Les voitures de marques chinoises ne sont plus estimées se déprécier plus vite que les modèles établis. Une analyse réalisée pour le marché automobile du Royaume-Uni indique un écart de seulement 0,16 point de pourcentage en faveur des marques chinoises après trois ans et environ 58.000 kilomètres.
La différence est presque négligeable
Les données analysées par Auto Express proviennent de prévisions de CDL Vehicle Information Services. En moyenne, les modèles des marques chinoises sont estimés conserver 46,16 % de leur valeur à neuf après trois ans et 36.000 miles, soit environ 57.900 kilomètres.
Les modèles des marques non chinoises ont une valeur résiduelle moyenne estimée à 46,00 %. La différence est si faible qu’elle ne peut pas, à elle seule, servir à choisir entre deux voitures. Elle montre toutefois que l’hypothèse selon laquelle toute marque chinoise perd rapidement de la valeur n’est plus étayée par ces prévisions.
L’analyse sépare les marques chinoises des marques détenues par des actionnaires chinois mais déjà identifiées en Europe, comme Volvo, Polestar, Lotus, Smart et MG. Ces dernières atteignent une moyenne estimée de 42,60 %, en dessous des deux groupes comparés directement.
Les résultats varient fortement d’un segment à l’autre
L’avantage n’apparaît pas dans toutes les classes d’automobiles. Dans le segment SUV, les marques non chinoises conservent en moyenne 47,14 % de la valeur, contre 46,59 % pour les marques chinoises. L’écart est de 0,55 point de pourcentage en faveur des marques établies.
En revanche, les marques chinoises ont de meilleures prévisions dans les classes lower-medium, upper-medium et MPV. Les valeurs estimées sont de 40,92 % contre 40,45 % en lower-medium, 47,65 % contre 43,17 % en upper-medium et 54,52 % contre 44,30 % en MPV.
Pour les voitures de petite classe, le résultat s’inverse à nouveau. Les marques non chinoises ont une valeur résiduelle moyenne estimée à 45,68 %, tandis que les marques chinoises atteignent 40,89 %.

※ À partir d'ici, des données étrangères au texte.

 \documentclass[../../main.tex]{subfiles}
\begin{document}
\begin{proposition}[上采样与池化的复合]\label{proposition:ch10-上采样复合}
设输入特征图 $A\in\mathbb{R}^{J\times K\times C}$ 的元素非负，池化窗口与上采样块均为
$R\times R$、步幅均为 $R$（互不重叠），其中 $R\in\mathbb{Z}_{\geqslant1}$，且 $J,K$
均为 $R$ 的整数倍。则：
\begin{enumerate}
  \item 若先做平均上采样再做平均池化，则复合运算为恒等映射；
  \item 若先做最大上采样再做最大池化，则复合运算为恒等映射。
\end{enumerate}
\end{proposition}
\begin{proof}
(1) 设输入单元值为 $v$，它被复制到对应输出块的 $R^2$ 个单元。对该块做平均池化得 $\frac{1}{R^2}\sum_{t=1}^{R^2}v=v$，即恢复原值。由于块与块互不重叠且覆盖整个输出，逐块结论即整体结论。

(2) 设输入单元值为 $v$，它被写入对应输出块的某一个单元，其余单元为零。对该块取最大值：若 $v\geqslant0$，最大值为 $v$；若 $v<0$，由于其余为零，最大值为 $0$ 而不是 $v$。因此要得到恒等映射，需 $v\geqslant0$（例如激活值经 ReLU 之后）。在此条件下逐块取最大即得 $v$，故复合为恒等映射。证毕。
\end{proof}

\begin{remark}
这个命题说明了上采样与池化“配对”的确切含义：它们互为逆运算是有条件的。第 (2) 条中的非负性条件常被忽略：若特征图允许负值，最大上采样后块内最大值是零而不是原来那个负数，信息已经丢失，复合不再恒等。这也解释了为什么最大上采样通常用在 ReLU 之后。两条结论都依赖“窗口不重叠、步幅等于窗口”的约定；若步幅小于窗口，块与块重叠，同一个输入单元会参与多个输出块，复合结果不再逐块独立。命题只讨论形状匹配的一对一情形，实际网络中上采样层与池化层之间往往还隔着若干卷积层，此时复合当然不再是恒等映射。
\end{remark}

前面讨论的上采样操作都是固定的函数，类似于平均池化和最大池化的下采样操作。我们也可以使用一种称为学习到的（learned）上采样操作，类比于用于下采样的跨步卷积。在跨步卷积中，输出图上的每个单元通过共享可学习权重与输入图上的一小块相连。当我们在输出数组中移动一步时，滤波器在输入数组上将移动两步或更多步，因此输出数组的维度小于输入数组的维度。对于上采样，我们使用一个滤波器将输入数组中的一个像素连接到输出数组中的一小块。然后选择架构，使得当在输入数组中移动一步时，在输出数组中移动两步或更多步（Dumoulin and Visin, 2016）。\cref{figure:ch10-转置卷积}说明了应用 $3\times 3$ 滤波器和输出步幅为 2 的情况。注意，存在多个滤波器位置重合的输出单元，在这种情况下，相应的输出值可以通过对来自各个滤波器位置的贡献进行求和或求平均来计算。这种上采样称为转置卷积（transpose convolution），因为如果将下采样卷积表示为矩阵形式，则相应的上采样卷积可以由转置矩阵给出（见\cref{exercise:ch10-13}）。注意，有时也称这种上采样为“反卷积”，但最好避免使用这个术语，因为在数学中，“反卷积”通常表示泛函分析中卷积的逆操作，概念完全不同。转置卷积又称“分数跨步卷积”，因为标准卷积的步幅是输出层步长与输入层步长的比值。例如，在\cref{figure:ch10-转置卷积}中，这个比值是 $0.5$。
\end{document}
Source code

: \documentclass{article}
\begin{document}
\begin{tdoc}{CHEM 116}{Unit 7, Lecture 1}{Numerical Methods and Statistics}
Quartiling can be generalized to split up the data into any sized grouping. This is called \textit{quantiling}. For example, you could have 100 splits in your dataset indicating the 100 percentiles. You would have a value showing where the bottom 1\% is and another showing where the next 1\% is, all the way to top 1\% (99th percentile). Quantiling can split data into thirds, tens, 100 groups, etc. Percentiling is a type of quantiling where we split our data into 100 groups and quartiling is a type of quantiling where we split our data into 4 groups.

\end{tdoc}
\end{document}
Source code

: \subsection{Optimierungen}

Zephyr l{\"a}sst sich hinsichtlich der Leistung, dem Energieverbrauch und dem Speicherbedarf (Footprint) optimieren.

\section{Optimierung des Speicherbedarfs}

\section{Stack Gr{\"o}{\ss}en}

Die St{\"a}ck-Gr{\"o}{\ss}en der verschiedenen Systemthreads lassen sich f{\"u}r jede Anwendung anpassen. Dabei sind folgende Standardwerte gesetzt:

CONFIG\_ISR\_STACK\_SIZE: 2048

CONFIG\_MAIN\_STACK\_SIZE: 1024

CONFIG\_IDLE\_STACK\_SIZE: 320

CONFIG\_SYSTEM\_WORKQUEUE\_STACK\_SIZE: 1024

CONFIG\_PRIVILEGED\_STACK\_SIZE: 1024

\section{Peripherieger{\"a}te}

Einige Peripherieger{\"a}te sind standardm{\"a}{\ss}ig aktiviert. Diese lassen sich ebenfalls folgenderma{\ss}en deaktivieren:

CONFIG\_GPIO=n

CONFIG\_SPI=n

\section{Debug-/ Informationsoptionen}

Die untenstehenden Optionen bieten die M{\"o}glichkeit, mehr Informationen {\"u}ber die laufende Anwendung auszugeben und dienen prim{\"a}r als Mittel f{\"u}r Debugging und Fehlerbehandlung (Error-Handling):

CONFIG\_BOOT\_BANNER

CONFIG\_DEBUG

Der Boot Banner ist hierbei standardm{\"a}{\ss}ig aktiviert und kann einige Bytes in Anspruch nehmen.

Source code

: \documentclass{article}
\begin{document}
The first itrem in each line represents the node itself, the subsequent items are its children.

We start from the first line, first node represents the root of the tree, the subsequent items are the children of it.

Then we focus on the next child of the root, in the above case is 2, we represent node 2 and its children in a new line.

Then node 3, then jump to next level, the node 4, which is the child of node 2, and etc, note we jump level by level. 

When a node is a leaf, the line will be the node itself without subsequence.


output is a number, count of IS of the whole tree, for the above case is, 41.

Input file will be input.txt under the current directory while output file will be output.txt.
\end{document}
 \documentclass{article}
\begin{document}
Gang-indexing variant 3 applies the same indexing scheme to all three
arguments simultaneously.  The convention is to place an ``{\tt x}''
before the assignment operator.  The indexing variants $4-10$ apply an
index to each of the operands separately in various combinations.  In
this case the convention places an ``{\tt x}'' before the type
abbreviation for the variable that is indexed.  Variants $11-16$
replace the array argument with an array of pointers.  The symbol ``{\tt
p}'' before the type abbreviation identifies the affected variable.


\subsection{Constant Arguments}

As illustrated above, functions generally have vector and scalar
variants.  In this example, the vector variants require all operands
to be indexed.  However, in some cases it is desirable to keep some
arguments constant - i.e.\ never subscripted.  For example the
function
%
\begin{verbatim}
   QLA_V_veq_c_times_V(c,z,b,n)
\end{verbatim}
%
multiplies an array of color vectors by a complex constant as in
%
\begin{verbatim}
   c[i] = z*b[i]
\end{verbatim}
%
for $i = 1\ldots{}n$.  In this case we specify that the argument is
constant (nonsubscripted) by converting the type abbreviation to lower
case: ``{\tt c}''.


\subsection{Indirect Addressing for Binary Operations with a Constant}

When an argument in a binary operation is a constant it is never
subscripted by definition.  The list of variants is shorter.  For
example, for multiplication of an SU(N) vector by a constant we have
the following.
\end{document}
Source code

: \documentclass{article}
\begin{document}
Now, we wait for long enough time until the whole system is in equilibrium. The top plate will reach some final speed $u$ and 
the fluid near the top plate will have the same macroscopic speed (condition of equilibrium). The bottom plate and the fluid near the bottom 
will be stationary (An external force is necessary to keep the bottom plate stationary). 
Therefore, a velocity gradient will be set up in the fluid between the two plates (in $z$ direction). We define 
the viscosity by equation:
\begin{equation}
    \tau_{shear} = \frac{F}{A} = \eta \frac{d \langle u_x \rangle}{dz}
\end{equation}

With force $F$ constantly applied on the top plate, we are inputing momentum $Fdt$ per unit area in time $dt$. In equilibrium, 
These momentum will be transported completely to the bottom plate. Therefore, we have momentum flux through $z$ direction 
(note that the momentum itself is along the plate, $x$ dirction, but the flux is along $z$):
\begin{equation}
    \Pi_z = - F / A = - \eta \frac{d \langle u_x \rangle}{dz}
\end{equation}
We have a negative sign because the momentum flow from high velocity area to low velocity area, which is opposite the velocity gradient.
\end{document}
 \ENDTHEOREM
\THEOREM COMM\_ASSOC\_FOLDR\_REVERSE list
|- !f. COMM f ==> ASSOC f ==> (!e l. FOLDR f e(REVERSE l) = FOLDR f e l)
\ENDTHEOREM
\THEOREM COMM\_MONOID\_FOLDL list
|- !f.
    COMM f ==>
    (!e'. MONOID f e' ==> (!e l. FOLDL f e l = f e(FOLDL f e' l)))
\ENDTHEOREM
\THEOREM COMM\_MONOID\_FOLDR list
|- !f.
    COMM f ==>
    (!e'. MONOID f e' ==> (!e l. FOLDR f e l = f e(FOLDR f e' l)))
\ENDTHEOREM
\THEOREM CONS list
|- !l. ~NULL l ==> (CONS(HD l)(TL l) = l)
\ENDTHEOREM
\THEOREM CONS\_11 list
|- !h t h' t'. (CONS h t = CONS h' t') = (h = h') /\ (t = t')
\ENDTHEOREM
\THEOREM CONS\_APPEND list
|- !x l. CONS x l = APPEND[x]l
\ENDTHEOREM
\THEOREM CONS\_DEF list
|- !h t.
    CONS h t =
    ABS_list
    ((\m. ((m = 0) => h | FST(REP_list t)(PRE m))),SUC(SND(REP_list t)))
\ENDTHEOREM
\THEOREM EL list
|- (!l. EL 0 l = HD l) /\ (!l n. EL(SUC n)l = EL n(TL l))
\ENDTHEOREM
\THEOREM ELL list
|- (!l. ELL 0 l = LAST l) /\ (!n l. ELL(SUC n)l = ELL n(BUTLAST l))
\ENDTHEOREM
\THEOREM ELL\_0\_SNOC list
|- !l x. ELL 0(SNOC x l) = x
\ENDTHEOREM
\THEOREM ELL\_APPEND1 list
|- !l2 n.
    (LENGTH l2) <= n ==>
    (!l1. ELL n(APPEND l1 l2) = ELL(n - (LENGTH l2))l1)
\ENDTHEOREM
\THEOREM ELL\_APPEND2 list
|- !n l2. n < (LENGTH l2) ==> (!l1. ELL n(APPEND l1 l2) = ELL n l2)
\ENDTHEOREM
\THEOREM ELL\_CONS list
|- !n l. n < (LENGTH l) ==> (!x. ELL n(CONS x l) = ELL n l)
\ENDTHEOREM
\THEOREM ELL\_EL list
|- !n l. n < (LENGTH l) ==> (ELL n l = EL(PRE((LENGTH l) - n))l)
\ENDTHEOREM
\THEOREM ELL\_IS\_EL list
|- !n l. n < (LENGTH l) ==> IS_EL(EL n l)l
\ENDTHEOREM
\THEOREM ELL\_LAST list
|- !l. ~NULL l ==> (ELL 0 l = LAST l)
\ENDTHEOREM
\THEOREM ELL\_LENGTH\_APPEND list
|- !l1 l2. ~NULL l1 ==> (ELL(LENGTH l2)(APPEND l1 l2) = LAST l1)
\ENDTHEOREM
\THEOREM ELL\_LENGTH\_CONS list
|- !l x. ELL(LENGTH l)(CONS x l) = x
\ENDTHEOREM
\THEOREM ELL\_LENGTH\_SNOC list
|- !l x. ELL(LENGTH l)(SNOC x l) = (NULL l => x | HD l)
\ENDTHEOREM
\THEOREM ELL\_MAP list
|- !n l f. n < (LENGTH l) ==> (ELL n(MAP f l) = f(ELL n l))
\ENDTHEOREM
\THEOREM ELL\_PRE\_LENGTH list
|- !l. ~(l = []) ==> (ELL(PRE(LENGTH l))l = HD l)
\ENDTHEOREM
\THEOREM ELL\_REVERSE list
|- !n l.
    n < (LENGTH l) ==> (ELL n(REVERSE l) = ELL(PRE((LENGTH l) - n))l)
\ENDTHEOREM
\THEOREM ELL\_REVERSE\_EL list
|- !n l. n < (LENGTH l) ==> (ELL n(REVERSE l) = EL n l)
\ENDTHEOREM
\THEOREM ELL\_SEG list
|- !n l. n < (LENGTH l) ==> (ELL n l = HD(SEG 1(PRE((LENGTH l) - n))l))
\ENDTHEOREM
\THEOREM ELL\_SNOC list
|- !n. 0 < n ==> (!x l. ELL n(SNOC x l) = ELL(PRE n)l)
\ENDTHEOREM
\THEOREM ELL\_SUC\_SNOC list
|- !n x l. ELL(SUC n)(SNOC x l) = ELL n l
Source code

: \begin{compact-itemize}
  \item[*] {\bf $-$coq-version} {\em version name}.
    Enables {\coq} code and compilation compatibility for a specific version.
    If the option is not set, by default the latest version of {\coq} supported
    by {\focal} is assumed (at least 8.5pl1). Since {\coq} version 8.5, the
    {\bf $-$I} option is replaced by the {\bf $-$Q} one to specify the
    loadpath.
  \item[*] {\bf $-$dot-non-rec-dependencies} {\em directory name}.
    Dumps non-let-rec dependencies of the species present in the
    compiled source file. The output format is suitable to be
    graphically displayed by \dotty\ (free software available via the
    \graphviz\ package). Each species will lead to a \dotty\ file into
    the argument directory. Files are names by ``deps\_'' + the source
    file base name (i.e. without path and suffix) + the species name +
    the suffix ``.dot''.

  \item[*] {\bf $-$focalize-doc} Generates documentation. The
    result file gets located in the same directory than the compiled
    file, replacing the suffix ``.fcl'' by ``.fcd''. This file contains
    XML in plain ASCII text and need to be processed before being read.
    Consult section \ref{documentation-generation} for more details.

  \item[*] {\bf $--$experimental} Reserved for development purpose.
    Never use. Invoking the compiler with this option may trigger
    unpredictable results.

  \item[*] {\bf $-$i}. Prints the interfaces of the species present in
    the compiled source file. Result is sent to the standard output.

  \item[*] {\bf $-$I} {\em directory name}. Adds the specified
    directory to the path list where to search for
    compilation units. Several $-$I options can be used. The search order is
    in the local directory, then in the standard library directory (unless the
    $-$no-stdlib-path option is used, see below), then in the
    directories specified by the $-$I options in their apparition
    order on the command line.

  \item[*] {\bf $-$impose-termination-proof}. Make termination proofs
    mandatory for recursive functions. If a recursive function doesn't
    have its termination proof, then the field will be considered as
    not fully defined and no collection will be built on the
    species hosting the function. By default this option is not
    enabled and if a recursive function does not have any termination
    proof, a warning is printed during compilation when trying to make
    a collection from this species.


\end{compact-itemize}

Les électriques chinoises conservent un peu plus
La différence est plus visible lorsque la comparaison est faite selon le type de motorisation. Pour les voitures électriques, la prévision indique une valeur résiduelle de 44,57 % pour les marques chinoises et de 43,41 % pour les marques non chinoises.
Pour les modèles hybrides rechargeables, les valeurs estimées sont de 46,68 % pour les marques chinoises et de 44,94 % pour les marques non chinoises. Pour les voitures essence, la comparaison est de 48,27 % contre 45,86 %, et pour les hybrides conventionnelles de 48,71 % contre 47,84 %.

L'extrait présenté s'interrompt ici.